* **Prompt**
Return each line in the records below that includes "cartésien".

* **Available data**
════════════════════

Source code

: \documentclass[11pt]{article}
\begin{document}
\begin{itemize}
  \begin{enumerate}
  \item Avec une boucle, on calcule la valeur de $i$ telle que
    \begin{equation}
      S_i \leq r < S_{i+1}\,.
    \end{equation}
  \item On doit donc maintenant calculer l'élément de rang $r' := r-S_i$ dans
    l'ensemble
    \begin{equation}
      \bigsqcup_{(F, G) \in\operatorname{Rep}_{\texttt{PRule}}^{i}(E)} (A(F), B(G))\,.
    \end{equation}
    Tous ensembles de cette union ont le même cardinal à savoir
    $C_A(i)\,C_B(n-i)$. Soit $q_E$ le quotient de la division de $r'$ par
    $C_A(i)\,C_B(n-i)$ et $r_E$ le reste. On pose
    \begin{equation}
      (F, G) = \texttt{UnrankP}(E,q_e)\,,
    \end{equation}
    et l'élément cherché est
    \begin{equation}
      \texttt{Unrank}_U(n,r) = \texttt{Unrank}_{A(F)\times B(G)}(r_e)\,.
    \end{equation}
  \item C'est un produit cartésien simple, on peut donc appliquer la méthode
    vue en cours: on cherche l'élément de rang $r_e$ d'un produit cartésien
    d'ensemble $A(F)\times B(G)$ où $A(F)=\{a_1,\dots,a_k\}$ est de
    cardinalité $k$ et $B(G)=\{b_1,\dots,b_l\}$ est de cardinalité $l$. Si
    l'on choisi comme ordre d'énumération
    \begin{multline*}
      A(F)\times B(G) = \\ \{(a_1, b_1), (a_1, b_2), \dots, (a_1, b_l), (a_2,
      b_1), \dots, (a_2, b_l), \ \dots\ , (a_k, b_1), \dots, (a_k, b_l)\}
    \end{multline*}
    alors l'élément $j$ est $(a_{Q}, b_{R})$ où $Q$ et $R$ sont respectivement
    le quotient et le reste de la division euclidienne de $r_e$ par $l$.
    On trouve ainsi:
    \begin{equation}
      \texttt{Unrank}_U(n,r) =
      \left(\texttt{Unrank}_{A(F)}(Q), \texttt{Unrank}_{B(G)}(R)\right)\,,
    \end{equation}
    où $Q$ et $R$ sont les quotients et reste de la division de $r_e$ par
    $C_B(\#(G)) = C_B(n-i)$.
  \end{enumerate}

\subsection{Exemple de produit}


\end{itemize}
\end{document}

════════════════════

* **Solution**
  \item C'est un produit cartésien simple, on peut donc appliquer la méthode
    vue en cours: on cherche l'élément de rang $r_e$ d'un produit cartésien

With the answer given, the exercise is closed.